Shares of London-based ad agency M&C Saatchi rose more than 10% on the London Stock exchange today after the agency issued a statement confirming that it had received a “preliminary approach” from ad tech firm Advanced/AdvT about a possible M&A deal.
The tech firm is run by executive chairperson Vin Murria, who is also a director on the Saatchi board. Earlier this week, Advanced/AdvT purchased nearly 10% of Saatchi’s outstanding shares. Murria owns an additional 12%-plus stake.
The agency stated that “no proposal has been received but the Board has been told to expect one in the near term.”
The shop added that if it does receive an offer, it would form an independent committee to consider it. Under UK M&A regulations, Advanced/AdvT has until Feb. 3 to declare its “firm intention” to make an offer or announce that it does not intend to make one. In the latter case it would have to wait at least six months before considering another approach to the agency.
M&C Saatchi was founded by brothers Maurice and Charles Saatchi in 1995 after they were forced out of their namesake agency Saatchi & Saatchi after a battle with investors.

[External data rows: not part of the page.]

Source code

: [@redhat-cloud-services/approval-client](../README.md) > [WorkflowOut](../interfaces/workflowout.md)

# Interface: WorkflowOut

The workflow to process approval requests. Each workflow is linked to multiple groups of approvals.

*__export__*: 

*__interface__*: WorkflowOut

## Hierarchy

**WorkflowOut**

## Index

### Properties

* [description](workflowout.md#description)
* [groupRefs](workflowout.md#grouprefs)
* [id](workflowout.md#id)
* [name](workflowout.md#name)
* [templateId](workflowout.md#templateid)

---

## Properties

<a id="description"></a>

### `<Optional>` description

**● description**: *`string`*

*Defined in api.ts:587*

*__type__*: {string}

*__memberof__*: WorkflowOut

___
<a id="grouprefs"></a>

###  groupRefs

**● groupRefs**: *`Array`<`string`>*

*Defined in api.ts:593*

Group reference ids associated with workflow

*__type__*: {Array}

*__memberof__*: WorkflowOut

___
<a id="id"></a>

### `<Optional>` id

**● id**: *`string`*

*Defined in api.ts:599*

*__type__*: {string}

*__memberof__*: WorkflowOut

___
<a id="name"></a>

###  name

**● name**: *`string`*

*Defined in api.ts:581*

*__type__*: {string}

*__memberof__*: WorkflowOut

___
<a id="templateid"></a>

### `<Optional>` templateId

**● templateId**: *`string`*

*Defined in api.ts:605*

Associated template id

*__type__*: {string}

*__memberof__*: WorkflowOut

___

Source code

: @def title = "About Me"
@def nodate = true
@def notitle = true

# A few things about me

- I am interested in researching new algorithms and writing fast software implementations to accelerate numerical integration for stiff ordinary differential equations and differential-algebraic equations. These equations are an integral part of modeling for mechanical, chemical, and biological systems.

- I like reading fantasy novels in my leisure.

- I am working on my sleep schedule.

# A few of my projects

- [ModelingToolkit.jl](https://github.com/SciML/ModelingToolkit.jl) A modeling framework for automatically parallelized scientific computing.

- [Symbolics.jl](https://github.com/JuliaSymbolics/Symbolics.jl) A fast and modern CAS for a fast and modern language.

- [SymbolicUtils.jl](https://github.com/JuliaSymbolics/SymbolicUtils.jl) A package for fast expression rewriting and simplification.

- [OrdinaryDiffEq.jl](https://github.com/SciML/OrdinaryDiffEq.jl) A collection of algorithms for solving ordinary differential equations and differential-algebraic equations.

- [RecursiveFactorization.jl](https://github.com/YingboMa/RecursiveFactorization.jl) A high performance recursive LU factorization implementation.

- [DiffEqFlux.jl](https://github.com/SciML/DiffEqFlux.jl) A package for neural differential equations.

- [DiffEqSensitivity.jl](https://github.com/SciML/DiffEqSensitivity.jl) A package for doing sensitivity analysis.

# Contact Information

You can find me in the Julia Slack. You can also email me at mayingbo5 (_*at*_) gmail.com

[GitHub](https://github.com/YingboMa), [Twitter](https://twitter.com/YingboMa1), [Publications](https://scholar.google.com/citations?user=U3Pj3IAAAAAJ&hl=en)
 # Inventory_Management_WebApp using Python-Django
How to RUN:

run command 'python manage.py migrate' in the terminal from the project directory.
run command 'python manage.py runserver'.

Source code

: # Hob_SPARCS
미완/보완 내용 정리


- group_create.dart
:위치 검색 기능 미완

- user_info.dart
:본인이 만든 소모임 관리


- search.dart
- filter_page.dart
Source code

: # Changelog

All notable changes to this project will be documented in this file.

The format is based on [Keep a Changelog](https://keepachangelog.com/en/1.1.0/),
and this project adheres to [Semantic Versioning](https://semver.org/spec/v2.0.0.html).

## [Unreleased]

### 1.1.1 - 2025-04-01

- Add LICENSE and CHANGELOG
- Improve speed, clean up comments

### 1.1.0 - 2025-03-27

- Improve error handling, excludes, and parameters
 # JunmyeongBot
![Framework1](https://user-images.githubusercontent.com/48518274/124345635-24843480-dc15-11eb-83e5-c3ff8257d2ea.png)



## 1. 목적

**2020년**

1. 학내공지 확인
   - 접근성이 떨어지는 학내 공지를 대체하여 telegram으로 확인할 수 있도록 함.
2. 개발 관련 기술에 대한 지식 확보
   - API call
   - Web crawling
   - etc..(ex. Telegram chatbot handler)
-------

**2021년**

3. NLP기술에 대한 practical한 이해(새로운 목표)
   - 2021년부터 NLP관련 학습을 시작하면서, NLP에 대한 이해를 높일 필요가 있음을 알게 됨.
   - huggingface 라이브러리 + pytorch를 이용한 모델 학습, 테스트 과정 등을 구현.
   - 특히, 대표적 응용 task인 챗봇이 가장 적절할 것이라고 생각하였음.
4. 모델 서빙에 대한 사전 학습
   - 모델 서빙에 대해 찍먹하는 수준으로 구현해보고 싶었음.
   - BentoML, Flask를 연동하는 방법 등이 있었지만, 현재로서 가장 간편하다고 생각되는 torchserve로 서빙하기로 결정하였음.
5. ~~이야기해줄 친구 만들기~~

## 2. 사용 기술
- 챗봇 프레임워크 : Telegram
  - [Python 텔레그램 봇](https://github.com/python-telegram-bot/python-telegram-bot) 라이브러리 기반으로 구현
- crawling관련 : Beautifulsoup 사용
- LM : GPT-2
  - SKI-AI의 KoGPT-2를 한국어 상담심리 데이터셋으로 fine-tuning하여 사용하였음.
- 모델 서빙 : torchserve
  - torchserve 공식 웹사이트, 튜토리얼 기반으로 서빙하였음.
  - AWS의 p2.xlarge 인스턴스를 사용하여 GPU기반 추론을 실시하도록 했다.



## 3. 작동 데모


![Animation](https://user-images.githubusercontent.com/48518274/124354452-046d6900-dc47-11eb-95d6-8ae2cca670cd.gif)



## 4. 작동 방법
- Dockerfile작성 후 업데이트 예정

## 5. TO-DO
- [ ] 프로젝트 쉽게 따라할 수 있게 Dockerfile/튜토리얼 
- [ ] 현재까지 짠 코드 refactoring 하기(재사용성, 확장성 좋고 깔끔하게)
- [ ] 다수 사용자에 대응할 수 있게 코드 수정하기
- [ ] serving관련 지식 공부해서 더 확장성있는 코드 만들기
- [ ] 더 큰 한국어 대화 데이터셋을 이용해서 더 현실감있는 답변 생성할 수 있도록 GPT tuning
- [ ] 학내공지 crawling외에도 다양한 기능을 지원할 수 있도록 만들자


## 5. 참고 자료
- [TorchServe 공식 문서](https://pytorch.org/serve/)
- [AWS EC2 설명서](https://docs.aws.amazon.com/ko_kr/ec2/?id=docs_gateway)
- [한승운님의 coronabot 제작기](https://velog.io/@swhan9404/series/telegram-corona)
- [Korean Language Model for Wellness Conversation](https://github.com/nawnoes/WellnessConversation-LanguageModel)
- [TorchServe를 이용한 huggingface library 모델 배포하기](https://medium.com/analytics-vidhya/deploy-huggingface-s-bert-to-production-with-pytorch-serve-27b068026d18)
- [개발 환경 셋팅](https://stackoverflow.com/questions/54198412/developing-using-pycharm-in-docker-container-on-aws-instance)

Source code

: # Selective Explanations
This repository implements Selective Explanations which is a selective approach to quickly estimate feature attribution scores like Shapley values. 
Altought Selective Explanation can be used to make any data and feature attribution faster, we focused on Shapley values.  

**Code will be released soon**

Publicis Groupe bought Saatchi & Saatchi (renamed Cordiant) in 2000 for $1.9 billion.
M&C Saatchi has struggled in recent years with an accounting scandal in 2019 and a subsequent series of management shakeups.
In its Thursday statement the agency said a turnaround plan, announced early last year “is already delivering, with the Company's performance consistently exceeding expectations, demonstrated by a succession of positive trading upgrades.”